*** Given information ***

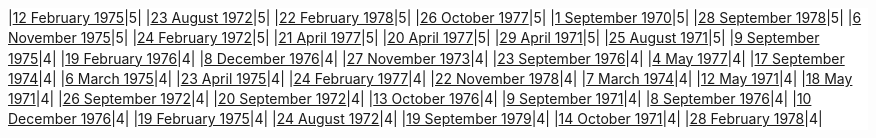 |[12 February 1975](https://historichansard.net/senate/1975/19750212_senate_29_s63/)|5|
|[23 August 1972](https://historichansard.net/senate/1972/19720823_senate_27_s53/)|5|
|[22 February 1978](https://historichansard.net/senate/1978/19780222_senate_31_s76/)|5|
|[26 October 1977](https://historichansard.net/senate/1977/19771026_senate_30_s75/)|5|
|[1 September 1970](https://historichansard.net/senate/1970/19700901_senate_27_s45/)|5|
|[28 September 1978](https://historichansard.net/senate/1978/19780928_senate_31_s78/)|5|
|[6 November 1975](https://historichansard.net/senate/1975/19751106_senate_29_s66/)|5|
|[24 February 1972](https://historichansard.net/senate/1972/19720224_senate_27_s51/)|5|
|[21 April 1977](https://historichansard.net/senate/1977/19770421_senate_30_s72/)|5|
|[20 April 1977](https://historichansard.net/senate/1977/19770420_senate_30_s72/)|5|
|[29 April 1971](https://historichansard.net/senate/1971/19710429_senate_27_s47/)|5|
|[25 August 1971](https://historichansard.net/senate/1971/19710825_senate_27_s49/)|5|
|[9 September 1975](https://historichansard.net/senate/1975/19750909_senate_29_s65/)|4|
|[19 February 1976](https://historichansard.net/senate/1976/19760219_senate_30_s67/)|4|
|[8 December 1976](https://historichansard.net/senate/1976/19761208_senate_30_s70/)|4|
|[27 November 1973](https://historichansard.net/senate/1973/19731127_senate_28_s58/)|4|
|[23 September 1976](https://historichansard.net/senate/1976/19760923_senate_30_s69/)|4|
|[4 May 1977](https://historichansard.net/senate/1977/19770504_senate_30_s73/)|4|
|[17 September 1974](https://historichansard.net/senate/1974/19740917_senate_29_s61/)|4|
|[6 March 1975](https://historichansard.net/senate/1975/19750306_senate_29_s63/)|4|
|[23 April 1975](https://historichansard.net/senate/1975/19750423_senate_29_s63/)|4|
|[24 February 1977](https://historichansard.net/senate/1977/19770224_senate_30_s71/)|4|
|[22 November 1978](https://historichansard.net/senate/1978/19781122_senate_31_s79/)|4|
|[7 March 1974](https://historichansard.net/senate/1974/19740307_senate_28_s59/)|4|
|[12 May 1971](https://historichansard.net/senate/1971/19710512_senate_27_s48/)|4|
|[18 May 1971](https://historichansard.net/senate/1971/19710518_senate_27_s48/)|4|
|[26 September 1972](https://historichansard.net/senate/1972/19720926_senate_27_s54/)|4|
|[20 September 1972](https://historichansard.net/senate/1972/19720920_senate_27_s53/)|4|
|[13 October 1976](https://historichansard.net/senate/1976/19761013_senate_30_s69/)|4|
|[9 September 1971](https://historichansard.net/senate/1971/19710909_senate_27_s49/)|4|
|[8 September 1976](https://historichansard.net/senate/1976/19760908_senate_30_s69/)|4|
|[10 December 1976](https://historichansard.net/senate/1976/19761210_senate_30_s70/)|4|
|[19 February 1975](https://historichansard.net/senate/1975/19750219_senate_29_s63/)|4|
|[24 August 1972](https://historichansard.net/senate/1972/19720824_senate_27_s53/)|4|
|[19 September 1979](https://historichansard.net/senate/1979/19790919_senate_31_s82/)|4|
|[14 October 1971](https://historichansard.net/senate/1971/19711014_senate_27_s50/)|4|
|[28 February 1978](https://historichansard.net/senate/1978/19780228_senate_31_s76/)|4|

*** End of Given information ***

## Exercise directions
Exact repetition of all entries is required. The pictures should not appear.

## Answer for the task
 |[12 February 1975](https://historichansard.net/senate/1975/19750212_senate_29_s63/)|5|
|[23 August 1972](https://historichansard.net/senate/1972/19720823_senate_27_s53/)|5|
|[22 February 1978](https://historichansard.net/senate/1978/19780222_senate_31_s76/)|5|
|[26 October 1977](https://historichansard.net/senate/1977/19771026_senate_30_s75/)|5|
|[1 September 1970](https://historichansard.net/senate/1970/19700901_senate_27_s45/)|5|
|[28 September 1978](https://historichansard.net/senate/1978/19780928_senate_31_s78/)|5|
|[6 November 1975](https://historichansard.net/senate/1975/19751106_senate_29_s66/)|5|
|[24 February 1972](https://historichansard.net/senate/1972/19720224_senate_27_s51/)|5|
|[21 April 1977](https://historichansard.net/senate/1977/19770421_senate_30_s72/)|5|
|[20 April 1977](https://historichansard.net/senate/1977/19770420_senate_30_s72/)|5|
|[29 April 1971](https://historichansard.net/senate/1971/19710429_senate_27_s47/)|5|
|[25 August 1971](https://historichansard.net/senate/1971/19710825_senate_27_s49/)|5|
|[9 September 1975](https://historichansard.net/senate/1975/19750909_senate_29_s65/)|4|
|[19 February 1976](https://historichansard.net/senate/1976/19760219_senate_30_s67/)|4|
|[8 December 1976](https://historichansard.net/senate/1976/19761208_senate_30_s70/)|4|
|[27 November 1973](https://historichansard.net/senate/1973/19731127_senate_28_s58/)|4|
|[23 September 1976](https://historichansard.net/senate/1976/19760923_senate_30_s69/)|4|
|[4 May 1977](https://historichansard.net/senate/1977/19770504_senate_30_s73/)|4|
|[17 September 1974](https://historichansard.net/senate/1974/19740917_senate_29_s61/)|4|
|[6 March 1975](https://historichansard.net/senate/1975/19750306_senate_29_s63/)|4|
|[23 April 1975](https://historichansard.net/senate/1975/19750423_senate_29_s63/)|4|
|[24 February 1977](https://historichansard.net/senate/1977/19770224_senate_30_s71/)|4|
|[22 November 1978](https://historichansard.net/senate/1978/19781122_senate_31_s79/)|4|
|[7 March 1974](https://historichansard.net/senate/1974/19740307_senate_28_s59/)|4|
|[12 May 1971](https://historichansard.net/senate/1971/19710512_senate_27_s48/)|4|
|[18 May 1971](https://historichansard.net/senate/1971/19710518_senate_27_s48/)|4|
|[26 September 1972](https://historichansard.net/senate/1972/19720926_senate_27_s54/)|4|
|[20 September 1972](https://historichansard.net/senate/1972/19720920_senate_27_s53/)|4|
|[13 October 1976](https://historichansard.net/senate/1976/19761013_senate_30_s69/)|4|
|[9 September 1971](https://historichansard.net/senate/1971/19710909_senate_27_s49/)|4|
|[8 September 1976](https://historichansard.net/senate/1976/19760908_senate_30_s69/)|4|
|[10 December 1976](https://historichansard.net/senate/1976/19761210_senate_30_s70/)|4|
|[19 February 1975](https://historichansard.net/senate/1975/19750219_senate_29_s63/)|4|
|[24 August 1972](https://historichansard.net/senate/1972/19720824_senate_27_s53/)|4|
|[19 September 1979](https://historichansard.net/senate/1979/19790919_senate_31_s82/)|4|
|[14 October 1971](https://historichansard.net/senate/1971/19711014_senate_27_s50/)|4|
|[28 February 1978](https://historichansard.net/senate/1978/19780228_senate_31_s76/)|4|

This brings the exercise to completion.